Video Conferencing

01

Problem Statement

Design a real-time video conferencing system that supports one-on-one calls, group meetings of up to 49 active video participants, and large webinars with up to 1,000 audio participants. The system must deliver sub-300ms mouth-to-ear latency, gracefully adapt to varying network conditions, and scale to 300M+ daily participants globally.

Unlike typical request-response web systems, video conferencing is a continuous bidirectional real-time media pipeline. You're not serving web pages — you're routing live audio/video frames every 20ms. The constraints are physics-level: speed of light, codec latency, and jitter buffers.

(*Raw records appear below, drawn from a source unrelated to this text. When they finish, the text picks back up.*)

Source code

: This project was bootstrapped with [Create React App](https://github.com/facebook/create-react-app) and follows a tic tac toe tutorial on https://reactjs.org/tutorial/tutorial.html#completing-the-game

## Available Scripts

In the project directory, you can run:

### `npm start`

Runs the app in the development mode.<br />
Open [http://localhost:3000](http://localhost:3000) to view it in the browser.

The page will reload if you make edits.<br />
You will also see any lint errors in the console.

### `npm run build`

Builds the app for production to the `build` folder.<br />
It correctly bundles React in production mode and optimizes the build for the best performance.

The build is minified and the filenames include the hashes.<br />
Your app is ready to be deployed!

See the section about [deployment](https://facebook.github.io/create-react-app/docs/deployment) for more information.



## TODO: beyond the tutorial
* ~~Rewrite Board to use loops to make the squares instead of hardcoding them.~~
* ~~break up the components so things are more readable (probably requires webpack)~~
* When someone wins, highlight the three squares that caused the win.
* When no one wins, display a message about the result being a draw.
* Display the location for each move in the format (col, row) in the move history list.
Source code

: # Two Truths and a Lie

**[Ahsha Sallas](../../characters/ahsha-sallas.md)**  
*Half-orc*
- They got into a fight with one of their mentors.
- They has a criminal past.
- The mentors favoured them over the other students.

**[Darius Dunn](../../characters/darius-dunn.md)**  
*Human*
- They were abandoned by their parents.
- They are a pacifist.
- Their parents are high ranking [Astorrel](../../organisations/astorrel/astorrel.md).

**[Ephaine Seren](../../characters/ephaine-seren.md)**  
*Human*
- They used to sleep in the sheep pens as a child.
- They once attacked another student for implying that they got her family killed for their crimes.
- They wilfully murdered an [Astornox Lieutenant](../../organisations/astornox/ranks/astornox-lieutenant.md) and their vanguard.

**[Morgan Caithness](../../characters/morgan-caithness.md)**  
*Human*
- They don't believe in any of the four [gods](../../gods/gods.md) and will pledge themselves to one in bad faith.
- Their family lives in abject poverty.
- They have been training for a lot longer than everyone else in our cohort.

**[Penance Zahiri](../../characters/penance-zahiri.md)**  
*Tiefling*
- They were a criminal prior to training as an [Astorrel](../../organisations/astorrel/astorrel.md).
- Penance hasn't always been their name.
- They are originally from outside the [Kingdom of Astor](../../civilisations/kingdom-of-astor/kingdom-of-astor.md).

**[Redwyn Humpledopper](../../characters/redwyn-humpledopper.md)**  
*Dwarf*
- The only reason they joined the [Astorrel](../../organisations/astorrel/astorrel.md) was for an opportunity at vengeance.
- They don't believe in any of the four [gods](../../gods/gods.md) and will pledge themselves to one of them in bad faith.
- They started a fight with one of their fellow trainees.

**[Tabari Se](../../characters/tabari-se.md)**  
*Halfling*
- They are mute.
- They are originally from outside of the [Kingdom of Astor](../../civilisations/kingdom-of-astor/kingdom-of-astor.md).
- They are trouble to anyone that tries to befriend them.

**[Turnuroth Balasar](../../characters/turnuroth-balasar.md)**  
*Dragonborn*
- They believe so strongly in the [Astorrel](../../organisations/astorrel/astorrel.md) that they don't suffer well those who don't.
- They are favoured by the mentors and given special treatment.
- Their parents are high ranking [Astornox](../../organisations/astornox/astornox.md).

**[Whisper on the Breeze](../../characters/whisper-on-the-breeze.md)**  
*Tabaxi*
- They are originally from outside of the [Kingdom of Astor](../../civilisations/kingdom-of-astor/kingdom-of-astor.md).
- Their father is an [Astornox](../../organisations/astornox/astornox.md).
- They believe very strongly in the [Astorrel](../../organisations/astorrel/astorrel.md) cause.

Core question: How do you deliver real-time audio/video to hundreds of participants across the globe with sub-300ms latency, while gracefully adapting to wildly varying network conditions?

02

Requirements

Functional Requirements

1:1 and group video calls — up to 49 active video, 1,000 audio participants
Screen sharing — additional media stream from any participant
Meeting management — create, schedule, join via link, waiting rooms, host controls (mute, kick, admit)
In-meeting chat — text alongside the call
Recording — server-side recording with post-meeting compositing
Reactions & hand-raise — lightweight signaling alongside media

Non-Functional Requirements

Ultra-low latency — end-to-end <300ms mouth-to-ear (200ms ideal); beyond 400ms conversation breaks
High availability — 99.99% uptime; conferencing outages are immediately visible
Adaptive quality — graceful degradation on poor networks rather than dropping the call
Global scale — 300M+ daily participants across every continent
Security — transport encryption default, E2EE optional; meeting access controls

03

Scale Estimation

Grounded in Zoom-scale numbers. 300M daily participants, average 40-minute meetings with 6 participants → ~50M meetings/day.

300M

Daily Participants

~50M

Peak Concurrent

~1,700/s

Peak Meetings Started

~80 Pbps

Peak Bandwidth Ingest

~500 TB/day

New Recordings

~5M/s

Signaling Events

What the Numbers Tell Us

The bandwidth numbers are the entire story. You cannot route 80+ Pbps through any data center. This forces a massively distributed edge architecture — media servers in every major metro, streams never touching a central location unless cascading is needed. The system is closer to a CDN than a traditional web app.

04

API Design

Two distinct API surfaces: a REST API for meeting lifecycle and a WebSocket signaling protocol for in-call control.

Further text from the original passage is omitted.